My rule of thumb is that I build automated tests for things that I actually expect to break with reguarlity, or things that I won't immediately notice are broken. And most of all, I want it to test things that I can't/won't thoroughy re-test myself.
For example, the "Calculate some big complicated thing using 47 different variables" module should have a bunch of tests that accomplish good code coverage and shoudl cover all possible code paths, but the code that actaully saves that result back to the database doesn't necessarily need a test, especially if it's doing simple CRUD work.
Also, I like to use automated UI tests (using WatiN or something similar) to build out regression tests for my sites, so that when I change some core components I can run a sanity check to make sure I didn't blow up some obsure corner of the site.
In the end, it's all about ROI. How much time are you putting into this, and how much are you getting out of it. If your unit tests are approaching 100% code coverage on some dumb data access layer of your CRUDy business app, you are wasting your time and your employer's money, plain and simple. But if you're building rocketships or medical devices or if you are a two-main shop that doesn't have the resources for a QA department, a lot of unit testing can save you a lot of time, money, and/or lives.
Cruddy apps seldomly stay cruddy. They eventually grow to include a business object layer.
So, yes, I would do unit testing. Even a basic cruddy app should be split into an interaction layer, a data access layer, and the incredibly simple UI (note that all UI state should be kept in the interaction layer). Eventually, you'll probably get a business object layer in-between the interaction and data access layers.
Test everything that could possibly break.
Of course you need to test your CRUD operations especially if you have data-oriented application. And from my expirience such kind of tests are very usefull tests, because they can caught lots of bugs in mappings, stored procedure logic, mistakes in data model, wrong data etc.
Unit testing is about testing SMALL simple bits of functionality. Usually you'd unit test the data layer of your application which would handle all the CRUD functionality. A test for an Create and Retrieve might look like this:
PrimaryKey = InsertObject(TestObject)
if PrimaryKey = 0 then
AssertTestFailed("Primary Key Not Returned.")
end if
NewInstanceOfObject = GetObject(PrimaryKey)
If NewInstanceOfObject <> TestObject then
AssertTestFailed("Record not located.")
else
AssertTestPassed("This Code is awesome UnitTest Passed.")
end if
CRUDdy apps are difficult to unit test, as @oded wrote: you usually do integration tests on these kinds of apps.
But, if you properly layer your code, you could isolate the business logic and unit test that.
For example, if you use the "clean architecture", then your api will be split into:
- handlers/controllers (which are the pieces of code that are activated by the routing component)
- services (which are the business logic component) that are injected to the handlers
- repositories (which are responsible for data access) that are injected in turn to the services.
In this structure, you can easily mock the repositories (which are the only part that handle state) and unit test the services.

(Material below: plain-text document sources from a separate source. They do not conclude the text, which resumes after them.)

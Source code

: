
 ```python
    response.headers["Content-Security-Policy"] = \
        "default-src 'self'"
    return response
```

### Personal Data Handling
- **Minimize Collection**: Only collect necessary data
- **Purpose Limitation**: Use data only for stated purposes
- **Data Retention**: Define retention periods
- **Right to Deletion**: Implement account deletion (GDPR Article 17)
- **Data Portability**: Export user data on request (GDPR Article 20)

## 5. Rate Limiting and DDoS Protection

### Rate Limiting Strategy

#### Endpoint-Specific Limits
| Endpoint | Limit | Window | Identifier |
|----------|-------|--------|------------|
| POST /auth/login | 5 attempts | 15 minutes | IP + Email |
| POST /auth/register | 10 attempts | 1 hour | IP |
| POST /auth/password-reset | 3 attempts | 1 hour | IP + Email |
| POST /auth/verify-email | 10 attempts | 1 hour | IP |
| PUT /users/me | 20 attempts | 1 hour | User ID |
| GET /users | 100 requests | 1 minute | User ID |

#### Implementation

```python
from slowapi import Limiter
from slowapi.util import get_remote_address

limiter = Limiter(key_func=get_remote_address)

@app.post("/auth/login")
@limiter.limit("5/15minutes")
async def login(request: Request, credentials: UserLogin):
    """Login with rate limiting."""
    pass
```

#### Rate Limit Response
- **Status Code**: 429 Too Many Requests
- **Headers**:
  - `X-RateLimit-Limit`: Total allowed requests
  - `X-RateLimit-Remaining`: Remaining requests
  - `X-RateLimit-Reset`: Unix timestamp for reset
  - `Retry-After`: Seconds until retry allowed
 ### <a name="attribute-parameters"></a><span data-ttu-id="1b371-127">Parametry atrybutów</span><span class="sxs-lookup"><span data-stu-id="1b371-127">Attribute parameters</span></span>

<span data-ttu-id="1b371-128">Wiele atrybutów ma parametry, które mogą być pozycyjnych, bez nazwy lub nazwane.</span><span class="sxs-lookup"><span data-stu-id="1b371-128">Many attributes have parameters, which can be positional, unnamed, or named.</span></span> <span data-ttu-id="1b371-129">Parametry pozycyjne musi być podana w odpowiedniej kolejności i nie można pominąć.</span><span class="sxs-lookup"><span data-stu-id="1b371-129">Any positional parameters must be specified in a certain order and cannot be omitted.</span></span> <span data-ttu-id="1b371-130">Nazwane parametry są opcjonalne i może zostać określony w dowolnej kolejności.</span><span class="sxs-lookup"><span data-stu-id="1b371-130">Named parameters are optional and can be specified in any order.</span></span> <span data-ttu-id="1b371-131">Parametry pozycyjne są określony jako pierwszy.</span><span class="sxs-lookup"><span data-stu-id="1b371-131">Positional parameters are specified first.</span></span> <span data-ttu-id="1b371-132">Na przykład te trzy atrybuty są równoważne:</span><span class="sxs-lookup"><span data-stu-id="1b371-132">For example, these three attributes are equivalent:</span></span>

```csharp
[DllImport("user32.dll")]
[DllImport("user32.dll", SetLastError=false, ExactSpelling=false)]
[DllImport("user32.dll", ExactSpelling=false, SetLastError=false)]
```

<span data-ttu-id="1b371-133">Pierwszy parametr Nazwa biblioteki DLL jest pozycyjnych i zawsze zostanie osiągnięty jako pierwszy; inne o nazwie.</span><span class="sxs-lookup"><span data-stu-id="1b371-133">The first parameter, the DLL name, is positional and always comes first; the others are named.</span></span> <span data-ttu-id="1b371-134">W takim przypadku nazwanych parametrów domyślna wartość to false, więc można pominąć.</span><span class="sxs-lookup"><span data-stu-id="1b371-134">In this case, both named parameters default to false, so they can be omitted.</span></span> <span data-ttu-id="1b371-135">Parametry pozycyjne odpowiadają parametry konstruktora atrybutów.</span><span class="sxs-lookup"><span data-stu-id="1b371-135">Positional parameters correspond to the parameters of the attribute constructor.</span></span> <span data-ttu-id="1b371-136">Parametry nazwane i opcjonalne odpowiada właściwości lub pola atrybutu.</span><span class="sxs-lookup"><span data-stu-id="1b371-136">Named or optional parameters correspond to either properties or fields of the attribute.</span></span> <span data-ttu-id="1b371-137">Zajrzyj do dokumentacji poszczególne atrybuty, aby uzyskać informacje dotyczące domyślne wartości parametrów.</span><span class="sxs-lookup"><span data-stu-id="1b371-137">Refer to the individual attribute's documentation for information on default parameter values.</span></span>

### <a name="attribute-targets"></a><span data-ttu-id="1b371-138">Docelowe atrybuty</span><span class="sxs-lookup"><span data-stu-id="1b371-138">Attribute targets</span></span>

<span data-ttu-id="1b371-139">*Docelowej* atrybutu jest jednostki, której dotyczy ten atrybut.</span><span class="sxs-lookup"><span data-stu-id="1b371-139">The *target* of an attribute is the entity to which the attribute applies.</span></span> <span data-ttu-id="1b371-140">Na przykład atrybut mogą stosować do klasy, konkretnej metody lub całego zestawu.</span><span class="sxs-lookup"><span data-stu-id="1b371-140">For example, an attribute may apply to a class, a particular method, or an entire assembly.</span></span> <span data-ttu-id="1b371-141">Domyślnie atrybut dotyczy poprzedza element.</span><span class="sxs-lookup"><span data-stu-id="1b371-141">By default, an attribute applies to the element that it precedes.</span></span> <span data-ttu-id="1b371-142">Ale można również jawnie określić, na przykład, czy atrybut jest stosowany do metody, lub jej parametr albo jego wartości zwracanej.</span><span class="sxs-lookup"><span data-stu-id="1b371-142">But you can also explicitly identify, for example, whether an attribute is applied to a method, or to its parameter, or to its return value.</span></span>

The handlers themselves shouldn't contain any logic (they just validate input, pass it to the service, and display the response) and so would probably not be unit tested.
Hope that helps :-)
What I believe is that if you are using an ORM that is well tested by its community and follows a well defined pattern to implement CRUD operations then its of no use to write unit tests for that.
But, if you are using some low-level library to communicate with the database, then chances of error are high. In that case I myself write unit tests to make my code rigid and error proof. And writing these tests don't take a lot of time since it follows the same pattern for all classes.
There is a vast number of different Databases and their accompanying ORMs on web but things are limited on mobile platforms. And it rightly is since storing the data on mobile is not a very good idea but there are instances when you have to. When writing CRUDs on mobile platform, I write unit tests.